大賞はCG版大霊界 ビジュアルエフェクト部門

→CGの最高峰を決めるビジュアルエフェクト部門のゴールデン・ニカは、デジタルドメインを中心とする、映画『奇蹟の輝き』ビジュアルエフェクトチームが受賞。
  日本では、丹波哲郎のCMによるCG版大霊界として記憶のある方が多いこの作品、ノンフォトリアリスティックの技術によって展開された19世紀絵画の世界そのものの美しい「あの世」はまさに絶賛に値するもの。

→次席には、華々しい室町絵巻の中でポルトガルの商人と日本人たちの文化交流を動画化した1998年のポルトガル万博のために製作された"A viage"と、荒波の中サーファーたちと躍動する白馬の群れがサーフィンをするギネスビールのCM映像『サーファー』が受賞した。

この項は、『週刊アスキー』1999年11月10日号に筆者が寄稿した原稿をもとにしております。

 

うさぎの哀愁を描いて大賞
コンピュータアニメーション部門

→コンピュータアニメーション部門のゴールデン・ニカは、年老いたうさぎの哀愁を情感あふれる映像で表現したショート・アニメーション・フィルム『バニー』でブルースカイスタジオのクリス・ウェッジが受賞。
  特に、ラジオシティー法で追い求めた、光のシミュレーションによる情感ある映像表現の引き立ては、今までに無いものとの評価を受けた。

→次席には、13歳の少年の生活を追ったドキュメンタリーフィルムをもとに、フレーム毎に様々な手法のアニメーションを用いて描き起こした『スナック・アンド・ドリンク』が受賞、目まぐるしく変わるアニメーションのスタイルはどれを見てもポップな作品。
  もう一つの次席は、映画『バグズライフ』、全てCGアニメーションで作られた昆虫たちの物語はもはやお馴染みのものであろう。

 

挑まれるスペース感覚 インタラクティブアート部門

→今回のインタラクティブアートの受賞作は、マルチメディア技術の高度化によって、様々な現実感の表現が可能となった状態をうけて、異なるスペースを持つ作品たちとの対峙で自身の現実感が挑まれるものが並んだ。

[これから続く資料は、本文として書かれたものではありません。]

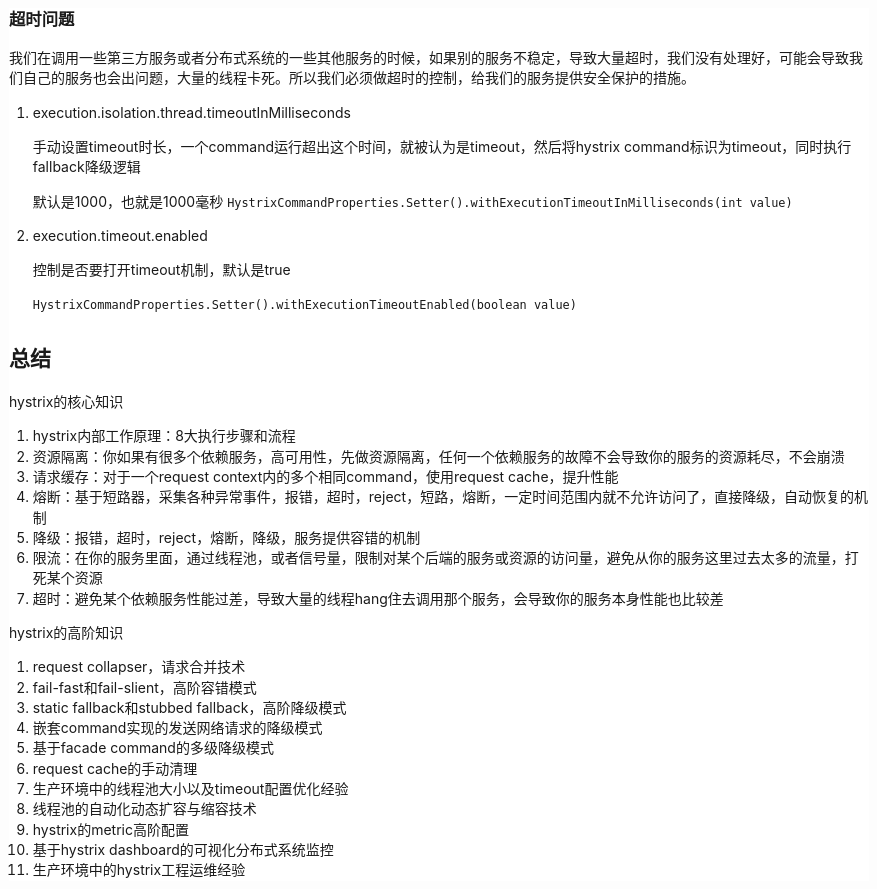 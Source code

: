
 ```java

```

### 超时问题

我们在调用一些第三方服务或者分布式系统的一些其他服务的时候，如果别的服务不稳定，导致大量超时，我们没有处理好，可能会导致我们自己的服务也会出问题，大量的线程卡死。所以我们必须做超时的控制，给我们的服务提供安全保护的措施。

1. execution.isolation.thread.timeoutInMilliseconds

	手动设置timeout时长，一个command运行超出这个时间，就被认为是timeout，然后将hystrix command标识为timeout，同时执行fallback降级逻辑
	
	默认是1000，也就是1000毫秒
		`HystrixCommandProperties.Setter().withExecutionTimeoutInMilliseconds(int value)`

2. execution.timeout.enabled


	控制是否要打开timeout机制，默认是true
	
	`HystrixCommandProperties.Setter().withExecutionTimeoutEnabled(boolean value)`
   
   
## 总结


hystrix的核心知识

1. hystrix内部工作原理：8大执行步骤和流程
2. 资源隔离：你如果有很多个依赖服务，高可用性，先做资源隔离，任何一个依赖服务的故障不会导致你的服务的资源耗尽，不会崩溃
3. 请求缓存：对于一个request context内的多个相同command，使用request cache，提升性能
4. 熔断：基于短路器，采集各种异常事件，报错，超时，reject，短路，熔断，一定时间范围内就不允许访问了，直接降级，自动恢复的机制
5. 降级：报错，超时，reject，熔断，降级，服务提供容错的机制
6. 限流：在你的服务里面，通过线程池，或者信号量，限制对某个后端的服务或资源的访问量，避免从你的服务这里过去太多的流量，打死某个资源
7. 超时：避免某个依赖服务性能过差，导致大量的线程hang住去调用那个服务，会导致你的服务本身性能也比较差



hystrix的高阶知识

1. request collapser，请求合并技术
2. fail-fast和fail-slient，高阶容错模式
3. static fallback和stubbed fallback，高阶降级模式
4. 嵌套command实现的发送网络请求的降级模式
5. 基于facade command的多级降级模式
6. request cache的手动清理
7. 生产环境中的线程池大小以及timeout配置优化经验
8. 线程池的自动化动态扩容与缩容技术
9. hystrix的metric高阶配置
10. 基于hystrix dashboard的可视化分布式系统监控
11. 生产环境中的hystrix工程运维经验

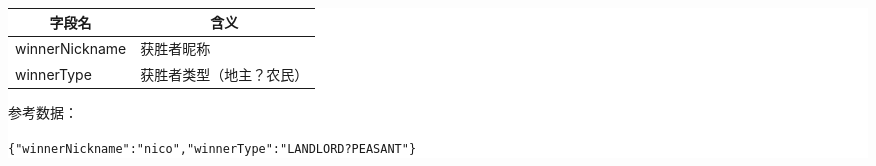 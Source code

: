 字段名 | 含义
---|---
winnerNickname | 获胜者昵称
winnerType | 获胜者类型（地主？农民）

参考数据：
```
{"winnerNickname":"nico","winnerType":"LANDLORD?PEASANT"}
```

→ゴールデン・ニカは、ドイツ・カールスルーエにある巨大メディアアート美術館 ZKM の代表的な収蔵作のひとつである、リーン・ハーシュマンの『ディファレンス・エンジン』が受賞。
  来る者の顔を次から次へとキャプチャーし、勝手にシリアル番号を付けて、コレクティングし、一方で、そのコレクティングされた顔を閲覧して行くことで、仮想世界の位置感覚を現実世界で感覚化することを試みた作品である。

→次席は、もっと、分かりやすいものが受賞した。
  『ある風景』"Landscape One"は、4面仕切られたスクリーンと透明板によるタッチパネルで構成された作品。 スクリーン上に、等身大の感覚で、ピクニックの光景が映し出され、様々なコミュニケーションのチャンスが与えられる。昔の恋人に会って無視されるシチュエーションから、家族と触れ合ってランチを一緒にするストーリーまで、タッチパネルを媒介にした指示を通じてリアルタイムに風景とストーリーが展開されて行く。仮想世界の住人たちとの関係で、自分自身の社交性が挑まれるのだ。
 もう一つの次席は『システム・メンテナンス』。現実にある色とりどりの家具のインテリアと、その模型の家具によるインテリア、そして、3DのCGによるシミュレーションが展示され、大画面に3つのレイヤーが重なった映像が映し出される。3つのイメージを重ね合わせて整理整頓を完了させるという、空間感覚を挑まれるゲームをしろというのだ。